Когда муж, обнимая на лестничной площадке стенку, в очередной раз позвонил в дверь, она, сжав в тугой комок сердце, не прикоснулась к ключу. А он маячил в глазке и терпеливо ждал. Когда же её сердечко начало рваться от сострадания, она, чертыхаясь, всё-таки впустила его в квартиру. А на следующий день её Митенька пропал. Окончательно. Даже был объявлен всесоюзный розыск...
Но время, слёзы, охи-вздохи проявили вскоре и к ней свою благосклонность. Душа Елизаветы Валентиновны начала понемногу выздоравливать. Когда рана затянулась окончательно, женщина клятвенно зареклась не связывать себя узами гименея с кем бы то ни было. Мало того, она окрестила весь род мужской закоренелыми эгоистами и потенциальными алкоголиками. Но периодами какое-то смутное чувство, где-то на самом донышке души, предательски повторяло ей одно и то же: среди обычных особей иногда встречаются и мутанты, что ещё бродит по свету мужчина, отличный от тех, которые когда-то маячили на её зыбком супружеском пути. «Но таких дорог множество, и на какой из них ожидать единственно правильной встречи?» - мысленно спрашивала она незримого собеседника. Тот, естественно, молчал. «Теоретически иголку в стогу сена можно найти, а вот практически – вряд ли, - однажды совершенно здраво рассудила Елизавета Валентиновна, - и, окончательно смирившись со своей участью, вслух, благо рядом никого не было, дополнила: - Поэтому, дорогая, не стоит и время терять».

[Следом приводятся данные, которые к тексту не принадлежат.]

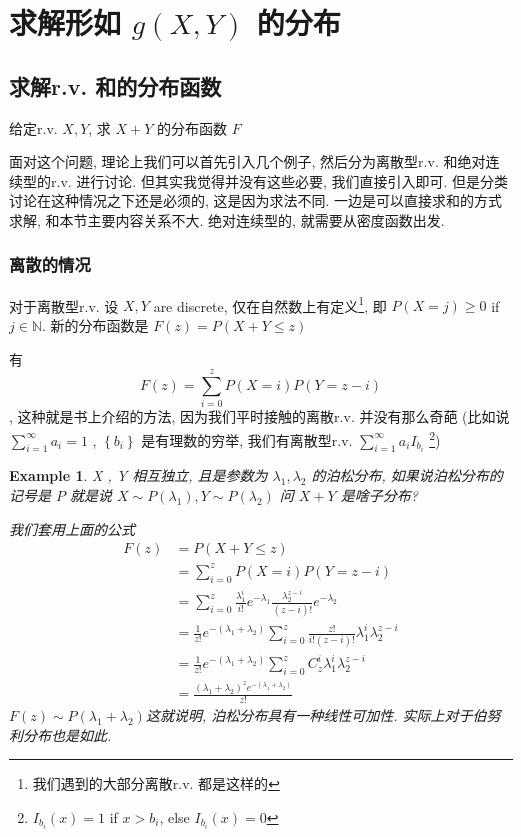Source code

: \documentclass[a4paper, 10pt]{ctexart} %
\newtheorem{example}{Example}
\begin{document}
\section{求解形如 $g \left(X, Y\right)$ 的分布}
\subsection{求解r.v. 和的分布函数}
给定r.v. $X,  Y$, 求 $X + Y$ 的分布函数 $F$

面对这个问题, 理论上我们可以首先引入几个例子, 然后分为离散型r.v. 和绝对连续型的r.v. 进行讨论. 
但其实我觉得并没有这些必要, 我们直接引入即可. 
但是分类讨论在这种情况之下还是必须的, 这是因为求法不同. 一边是可以直接求和的方式求解, 和本节主要内容关系不大. 绝对连续型的, 就需要从密度函数出发.
\subsubsection{离散的情况}

对于离散型r.v. 设 $X, Y$ are discrete, 仅在自然数上有定义\footnote{我们遇到的大部分离散r.v. 都是这样的}, 即 $P\left(X = j\right) \ge  0 $ if $j \in \mathbb{N}$. 新的分布函数是 $F \left(z\right) = P\left(X + Y \le z\right)$ 

有 $$F \left(z\right) = \sum_{i = 0 } ^{ z} P \left(X = i\right) P\left(Y = z - i\right) $$, 这种就是书上介绍的方法, 因为我们平时接触的离散r.v. 并没有那么奇葩 (比如说 $\sum_{i =1} ^{\infty} a_i = 1$ , $\left\{b_i\right\}$ 是有理数的穷举, 我们有离散型r.v. $\sum_{i=1}  ^{\infty} a_i I _{b_i}$ \footnote{$I_{b_i} \left(x\right)= 1$ if $x > b_i$, else $I _{b_i} \left(x\right) = 0$})

\begin{example}
    X , Y 相互独立, 且是参数为 $\lambda_1 , \lambda_2$ 的泊松分布, 如果说泊松分布的记号是 $P$ 就是说 $X \sim P\left(\lambda_1\right), Y \sim P \left(\lambda_2\right)$
    问 $X + Y$ 是啥子分布?

    我们套用上面的公式 
    \[
    \begin{aligned}
        F (z) & = P \left(X  + Y \le z\right) \\
        & = \sum_{i=0} ^{z}  P \left(X = i\right)  P \left(Y = z - i\right)\\
        & = \sum_{i=0} ^{z} \frac{\lambda_1 ^{i}}{i !} e ^{ - \lambda_1}\frac{ \lambda _{2}^{ z-i} }{\left(z-i\right) !} e ^{- \lambda_2}\\
        & = \frac{1}{z !}e ^{- \left(\lambda_1 + \lambda_2\right)}\sum_{i=0} ^{z} \frac{z !}{ i! \left(z -i\right) ! } \lambda ^{i}_{1} \lambda_{2}^{z -i}\\
        & = \frac{1}{z !}e ^{- \left(\lambda_1 + \lambda_2\right)}\sum_{i=0} ^{z} C_{z}^{i} \lambda _{1 }^{i}  \lambda_{2}^{z-i}\\
        & = \frac{\left(\lambda_1 + \lambda_2\right)^{z}e ^{ - \left( \lambda_1 + \lambda_2\right)}}{z ! }  
    \end{aligned}
    \]
 $F (z) \sim P ( \lambda_1 + \lambda_2)$这就说明, 泊松分布具有一种线性可加性. 实际上对于伯努利分布也是如此.
\end{example}
\end{document}

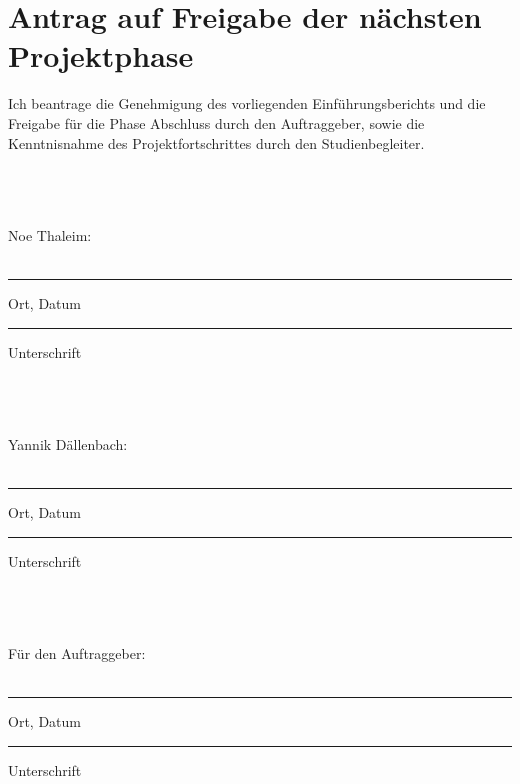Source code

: \section{Antrag auf Freigabe der nächsten Projektphase}
Ich beantrage die Genehmigung des vorliegenden Einführungsberichts und die Freigabe für die Phase Abschluss durch den Auftraggeber, sowie die Kenntnisnahme des Projektfortschrittes durch den Studienbegleiter.

\\ \\ \\
Noe Thaleim:
\\ \\
\parbox{4cm}{\hrule
\strut \centering\footnotesize Ort, Datum} \hfill\parbox{4cm}{\hrule
\strut \centering\footnotesize Unterschrift}
\\ \\ \\
Yannik Dällenbach:
\\ \\
\parbox{4cm}{\hrule
\strut \centering\footnotesize Ort, Datum} \hfill\parbox{4cm}{\hrule
\strut \centering\footnotesize Unterschrift}
\\ \\ \\
Für den Auftraggeber:
\\ \\
\parbox{4cm}{\hrule
\strut \centering\footnotesize Ort, Datum} \hfill\parbox{4cm}{\hrule
\strut \centering\footnotesize Unterschrift}
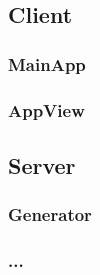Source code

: 





\subsection{Client}

\subsubsection{MainApp}

\subsubsection{AppView}




\subsection{Server}

\subsubsection{Generator}

\subsubsection{...}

А вот о ребёночке она мечтала. И мечтала всерьёз. Годы-то бегут. Наступит момент, когда и её коснётся пресловутый стакан воды, который некому будет подать в пустом доме.
А что? Со здоровьем у неё полный порядок, можно и самой родить. Это её благоверные, к несчастью, а может и к счастью, словно сговорившись, оказались бесплодными. Врачи так и не смогли найти всему этому объективную причину.
И ничего зазорного здесь нет? – утешала она себя. - Рожают и не в её возрасте. Но только где для такой ответственной цели найти умного и непьющего? Все более-менее приличные мужчины давно разобраны женщинами, которых, кстати, в нашей стране большинство. По данным Росстата, на шестьдесят шесть миллионов российских мужчин сейчас приходится более семидесяти шести миллионов женщин. Хотя, думалось Елизавете Валентиновне, цифра в отношении лиц противоположного пола явно завышена. Вон только в их посёлке за последний год Зелёный Гад утащил к себе в земляные норы почти треть своих дружков-собутыльников. Статистика, если, конечно она производится в больших масштабах, ещё та врунья. И в этом Елизавета Валентиновна нисколько не сомневалась.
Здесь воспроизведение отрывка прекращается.